Line by line, set down the records below from the first line through the line containing "[SARS-Cov-2 RNA Found". Omit the pictures.
····················
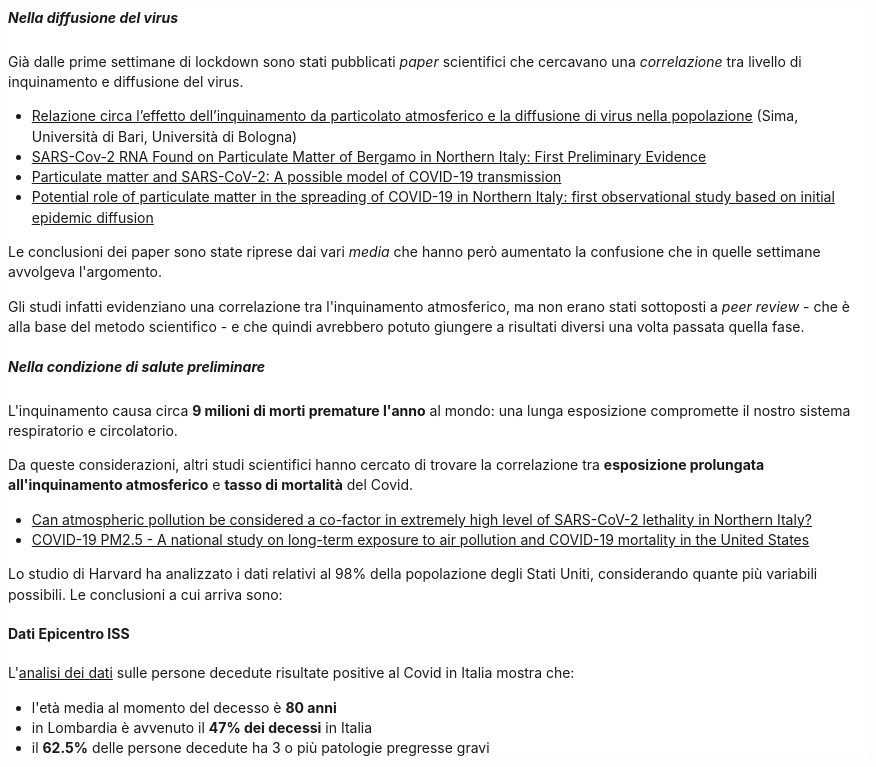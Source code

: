 ##### Nella diffusione del virus

Già dalle prime settimane di lockdown sono stati pubblicati *paper* scientifici che cercavano una *correlazione* tra livello di inquinamento e diffusione del virus.

* [Relazione circa l’effetto dell’inquinamento da particolato atmosferico e la diffusione di virus nella popolazione](http://www.simaonlus.it/wpsima/wp-content/uploads/2020/03/COVID19_Position-Paper_Relazione-circa-l%E2%80%99effetto-dell%E2%80%99inquinamento-da-particolato-atmosferico-e-la-diffusione-di-virus-nella-popolazione.pdf) (Sima, Università di Bari, Università di Bologna)
* [SARS-Cov-2 RNA Found on Particulate Matter of Bergamo in Northern Italy: First Preliminary Evidence](https://www.medrxiv.org/content/10.1101/2020.04.15.20065995v2)
* [Particulate matter and SARS-CoV-2: A possible model of COVID-19 transmission](https://www.sciencedirect.com/science/article/pii/S0048969720350610)
* [Potential role of particulate matter in the spreading of COVID-19 in Northern Italy: first observational study based on initial epidemic diffusion](https://bmjopen.bmj.com/content/10/9/e039338)

Le conclusioni dei paper sono state riprese dai vari *media* che hanno però aumentato la confusione che in quelle settimane avvolgeva l'argomento.

Gli studi infatti evidenziano una correlazione tra l'inquinamento atmosferico, ma non erano stati sottoposti a *peer review* - che è alla base del metodo scientifico -  e che quindi avrebbero potuto giungere a risultati diversi una volta passata quella fase.

##### Nella condizione di salute preliminare

L'inquinamento causa circa **9 milioni di morti premature l'anno** al mondo: una lunga esposizione compromette il nostro sistema respiratorio e circolatorio.

Da queste considerazioni, altri studi scientifici hanno cercato di trovare la correlazione tra **esposizione prolungata all'inquinamento atmosferico** e **tasso di mortalità** del Covid.

* [Can atmospheric pollution be considered a co-factor in extremely high level of SARS-CoV-2 lethality in Northern Italy?](https://www.sciencedirect.com/science/article/pii/S0269749120320601#bib14)
* [COVID-19 PM2.5 - 
  A national study on long-term exposure to air pollution and COVID-19 mortality in the United States](https://projects.iq.harvard.edu/covid-pm/home) 

Lo studio di Harvard ha analizzato i dati relativi al 98% della popolazione degli Stati Uniti, considerando quante più variabili possibili. Le conclusioni a cui arriva sono:

#### Dati Epicentro ISS

L'[analisi dei dati](https://www.epicentro.iss.it/coronavirus/sars-cov-2-decessi-italia) sulle persone decedute risultate positive al Covid in Italia mostra che:

* l'età media al momento del decesso è **80 anni**
* in Lombardia è avvenuto il **47% dei decessi** in Italia
* il **62.5%** delle persone decedute ha 3 o più patologie pregresse gravi
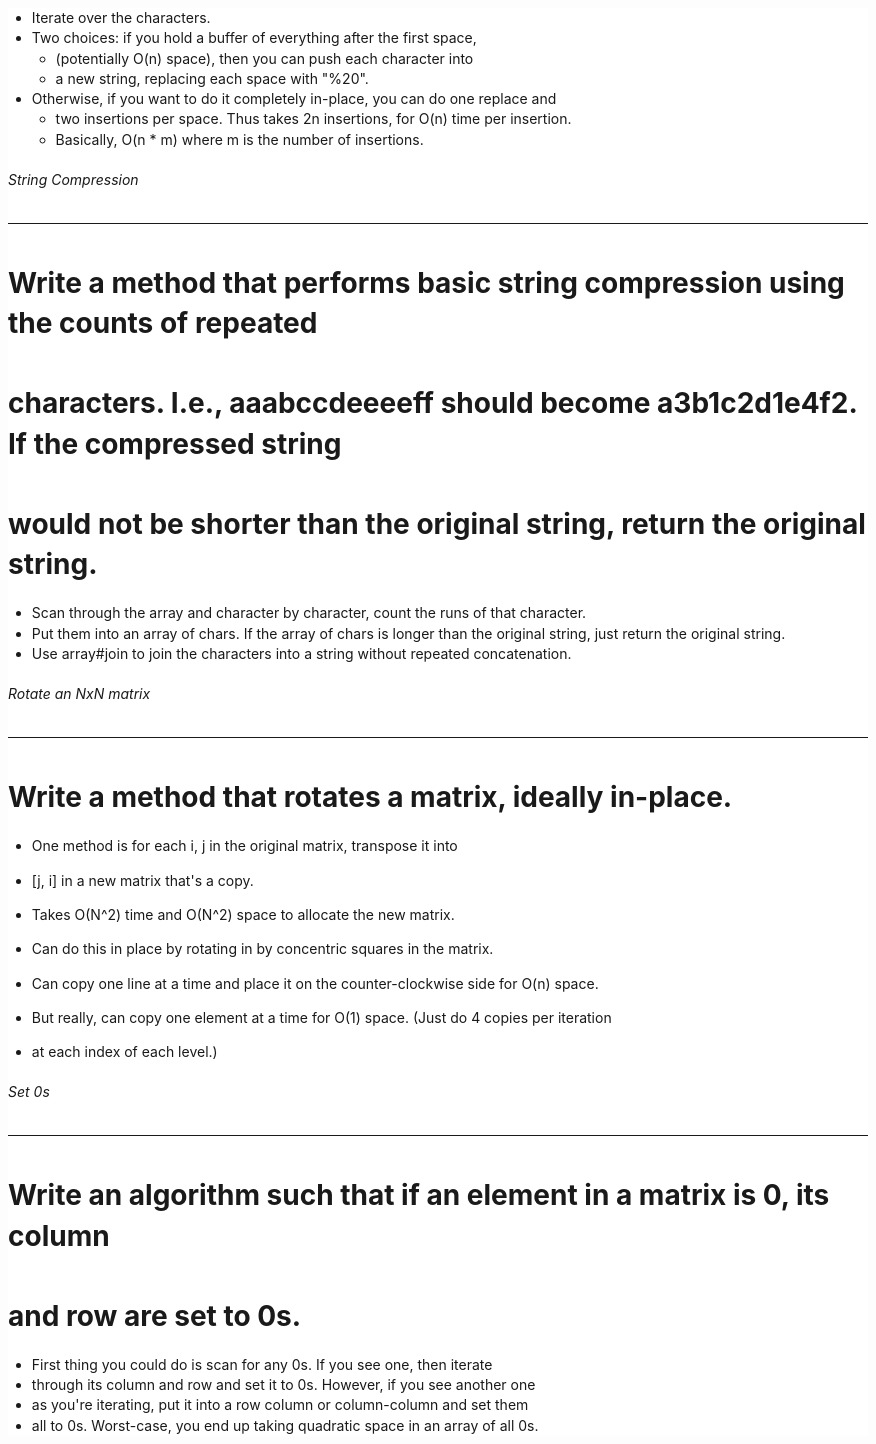 * Iterate over the characters.
* Two choices: if you hold a buffer of everything after the first space,
  * (potentially O(n) space), then you can push each character into
  * a new string, replacing each space with "%20".
* Otherwise, if you want to do it completely in-place, you can do one replace and
  * two insertions per space. Thus takes 2n insertions, for O(n) time per insertion.
  * Basically, O(n * m) where m is the number of insertions.

###### String Compression
---------
# Write a method that performs basic string compression using the counts of repeated
# characters. I.e., aaabccdeeeeff should become a3b1c2d1e4f2. If the compressed string
# would not be shorter than the original string, return the original string.

* Scan through the array and character by character, count the runs of that character.
* Put them into an array of chars. If the array of chars is longer than the original string,
  just return the original string.
* Use array#join to join the characters into a string without repeated concatenation.

###### Rotate an NxN matrix
--------
# Write a method that rotates a matrix, ideally in-place.

* One method is for each i, j in the original matrix, transpose it into
* [j, i] in a new matrix that's a copy.

* Takes O(N^2) time and O(N^2) space to allocate the new matrix.

* Can do this in place by rotating in by concentric squares in the matrix.
* Can copy one line at a time and place it on the counter-clockwise side for O(n) space.
* But really, can copy one element at a time for O(1) space. (Just do 4 copies per iteration
* at each index of each level.)

###### Set 0s
--------
# Write an algorithm such that if an element in a matrix is 0, its column
# and row are set to 0s.

* First thing you could do is scan for any 0s. If you see one, then iterate
* through its column and row and set it to 0s. However, if you see another one
* as you're iterating, put it into a row column or column-column and set them
* all to 0s. Worst-case, you end up taking quadratic space in an array of all 0s.

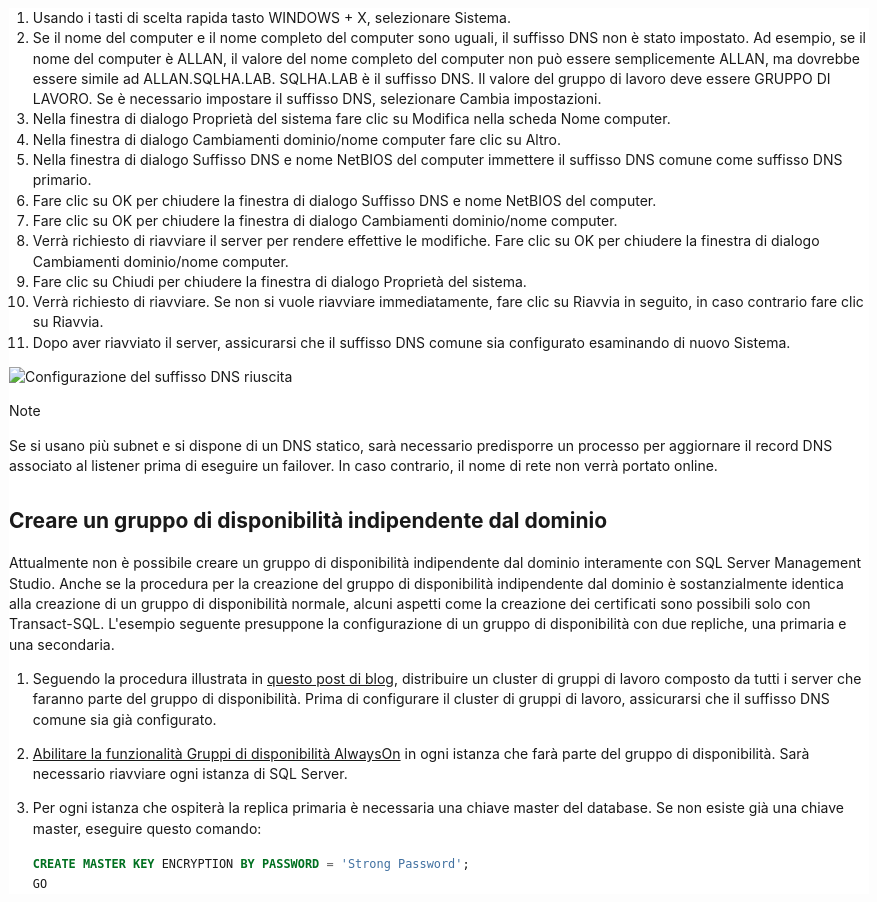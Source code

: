1. Usando i tasti di scelta rapida tasto WINDOWS + X, selezionare Sistema.
2. Se il nome del computer e il nome completo del computer sono uguali, il suffisso DNS non è stato impostato. Ad esempio, se il nome del computer è ALLAN, il valore del nome completo del computer non può essere semplicemente ALLAN, ma dovrebbe essere simile ad ALLAN.SQLHA.LAB. SQLHA.LAB è il suffisso DNS. Il valore del gruppo di lavoro deve essere GRUPPO DI LAVORO. Se è necessario impostare il suffisso DNS, selezionare Cambia impostazioni.
3. Nella finestra di dialogo Proprietà del sistema fare clic su Modifica nella scheda Nome computer.
4. Nella finestra di dialogo Cambiamenti dominio/nome computer fare clic su Altro.
5. Nella finestra di dialogo Suffisso DNS e nome NetBIOS del computer immettere il suffisso DNS comune come suffisso DNS primario. 
6. Fare clic su OK per chiudere la finestra di dialogo Suffisso DNS e nome NetBIOS del computer.
7. Fare clic su OK per chiudere la finestra di dialogo Cambiamenti dominio/nome computer.
8. Verrà richiesto di riavviare il server per rendere effettive le modifiche. Fare clic su OK per chiudere la finestra di dialogo Cambiamenti dominio/nome computer.
9. Fare clic su Chiudi per chiudere la finestra di dialogo Proprietà del sistema.
10. Verrà richiesto di riavviare. Se non si vuole riavviare immediatamente, fare clic su Riavvia in seguito, in caso contrario fare clic su Riavvia.
11. Dopo aver riavviato il server, assicurarsi che il suffisso DNS comune sia configurato esaminando di nuovo Sistema.

![Configurazione del suffisso DNS riuscita][4]

  > [!NOTE]
  > Se si usano più subnet e si dispone di un DNS statico, sarà necessario predisporre un processo per aggiornare il record DNS associato al listener prima di eseguire un failover. In caso contrario, il nome di rete non verrà portato online.

## <a name="create-a-domain-independent-availability-group"></a>Creare un gruppo di disponibilità indipendente dal dominio

Attualmente non è possibile creare un gruppo di disponibilità indipendente dal dominio interamente con SQL Server Management Studio. Anche se la procedura per la creazione del gruppo di disponibilità indipendente dal dominio è sostanzialmente identica alla creazione di un gruppo di disponibilità normale, alcuni aspetti come la creazione dei certificati sono possibili solo con Transact-SQL. L'esempio seguente presuppone la configurazione di un gruppo di disponibilità con due repliche, una primaria e una secondaria. 

1. Seguendo la procedura illustrata in [questo post di blog](https://techcommunity.microsoft.com/t5/Failover-Clustering/Workgroup-and-Multi-domain-clusters-in-Windows-Server-2016/ba-p/372059), distribuire un cluster di gruppi di lavoro composto da tutti i server che faranno parte del gruppo di disponibilità. Prima di configurare il cluster di gruppi di lavoro, assicurarsi che il suffisso DNS comune sia già configurato.
2. [Abilitare la funzionalità Gruppi di disponibilità AlwaysOn](https://docs.microsoft.com/sql/database-engine/availability-groups/windows/enable-and-disable-always-on-availability-groups-sql-server) in ogni istanza che farà parte del gruppo di disponibilità. Sarà necessario riavviare ogni istanza di SQL Server.
3. Per ogni istanza che ospiterà la replica primaria è necessaria una chiave master del database. Se non esiste già una chiave master, eseguire questo comando:

   ```sql
   CREATE MASTER KEY ENCRYPTION BY PASSWORD = 'Strong Password';
   GO
   ```


[1]: ./media/diag-wsfc-two-data-centers-same-domain.png
[2]: ./media/diag-workgroup-cluster-two-nodes-joined.png
[3]: ./media/diag-high-level-view-ag-standard-edition.png
[4]: ./media/diag-successful-dns-suffix.png 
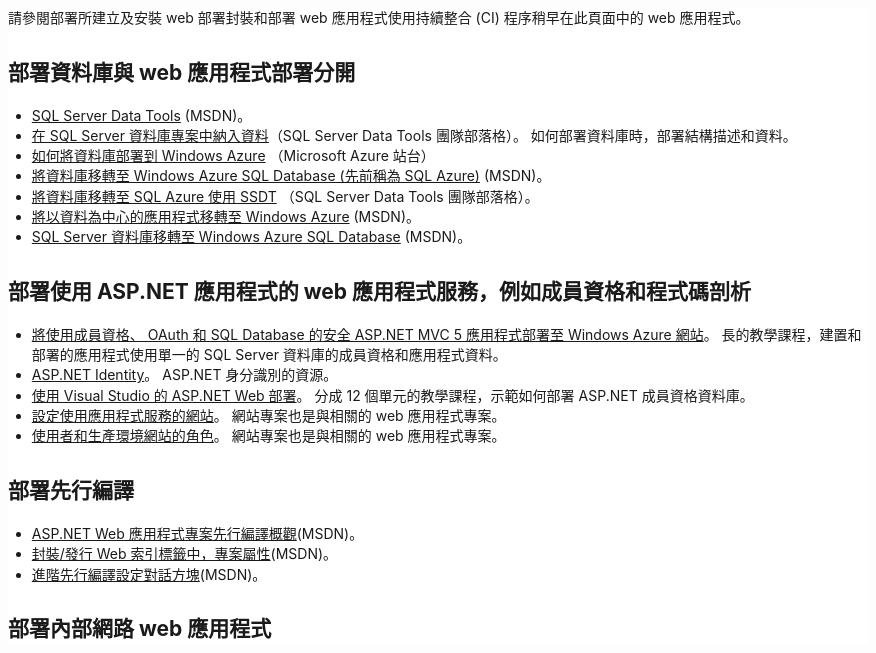 請參閱部署所建立及安裝 web 部署封裝和部署 web 應用程式使用持續整合 (CI) 程序稍早在此頁面中的 web 應用程式。


<a id="databaseseparate"></a>


## <a name="deploying-a-database-separately-from-web-application-deployment"></a>部署資料庫與 web 應用程式部署分開

- [SQL Server Data Tools](https://msdn.microsoft.com/library/hh272686(v=vs.103).aspx) (MSDN)。
- [在 SQL Server 資料庫專案中納入資料](https://blogs.msdn.com/b/ssdt/archive/2012/02/02/including-data-in-an-sql-server-database-project.aspx)（SQL Server Data Tools 團隊部落格）。 如何部署資料庫時，部署結構描述和資料。
- [如何將資料庫部署到 Windows Azure](https://docs.microsoft.com/azure/sql-database/sql-database-cloud-migrate) （Microsoft Azure 站台）
- [將資料庫移轉至 Windows Azure SQL Database (先前稱為 SQL Azure)](https://msdn.microsoft.com/library/windowsazure/ee730904.aspx) (MSDN)。
- [將資料庫移轉至 SQL Azure 使用 SSDT](https://blogs.msdn.com/b/ssdt/archive/2012/04/19/migrating-a-database-to-sql-azure-using-ssdt.aspx) （SQL Server Data Tools 團隊部落格）。
- [將以資料為中心的應用程式移轉至 Windows Azure](https://msdn.microsoft.com/library/jj156154.aspx) (MSDN)。
- [SQL Server 資料庫移轉至 Windows Azure SQL Database](https://msdn.microsoft.com/library/windowsazure/jj156160.aspx) (MSDN)。


<a id="aspnetmembership"></a>


## <a name="deploying-a-web-application-that-uses-aspnet-application-services-such-as-membership-and-profiling"></a>部署使用 ASP.NET 應用程式的 web 應用程式服務，例如成員資格和程式碼剖析

- [將使用成員資格、 OAuth 和 SQL Database 的安全 ASP.NET MVC 5 應用程式部署至 Windows Azure 網站](https://docs.microsoft.com/aspnet/core/security/authorization/secure-data)。 長的教學課程，建置和部署的應用程式使用單一的 SQL Server 資料庫的成員資格和應用程式資料。
- [ASP.NET Identity](https://asp.net/identity/)。 ASP.NET 身分識別的資源。
- [使用 Visual Studio 的 ASP.NET Web 部署](../web-forms/overview/deployment/visual-studio-web-deployment/introduction.md)。 分成 12 個單元的教學課程，示範如何部署 ASP.NET 成員資格資料庫。
- [設定使用應用程式服務的網站](../web-forms/overview/older-versions-getting-started/deploying-web-site-projects/configuring-a-website-that-uses-application-services-cs.md)。 網站專案也是與相關的 web 應用程式專案。
- [使用者和生產環境網站的角色](../web-forms/overview/older-versions-getting-started/deploying-web-site-projects/users-and-roles-on-the-production-website-cs.md)。 網站專案也是與相關的 web 應用程式專案。


<a id="precompiling"></a>


## <a name="precompiling-for-deployment"></a>部署先行編譯

- [ASP.NET Web 應用程式專案先行編譯概觀](https://msdn.microsoft.com/library/aa983464.aspx)(MSDN)。
- [封裝/發行 Web 索引標籤中，專案屬性](https://msdn.microsoft.com/library/dd410108.aspx)(MSDN)。
- [進階先行編譯設定對話方塊](https://msdn.microsoft.com/library/hh475319.aspx)(MSDN)。


<a id="intranet"></a>


## <a name="deploying-an-intranet-web-application"></a>部署內部網路 web 應用程式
····················
Solved problem>
Source code

: ##### Nella diffusione del virus

Già dalle prime settimane di lockdown sono stati pubblicati *paper* scientifici che cercavano una *correlazione* tra livello di inquinamento e diffusione del virus.

* [Relazione circa l’effetto dell’inquinamento da particolato atmosferico e la diffusione di virus nella popolazione](http://www.simaonlus.it/wpsima/wp-content/uploads/2020/03/COVID19_Position-Paper_Relazione-circa-l%E2%80%99effetto-dell%E2%80%99inquinamento-da-particolato-atmosferico-e-la-diffusione-di-virus-nella-popolazione.pdf) (Sima, Università di Bari, Università di Bologna)
* [SARS-Cov-2 RNA Found on Particulate Matter of Bergamo in Northern Italy: First Preliminary Evidence](https://www.medrxiv.org/content/10.1101/2020.04.15.20065995v2)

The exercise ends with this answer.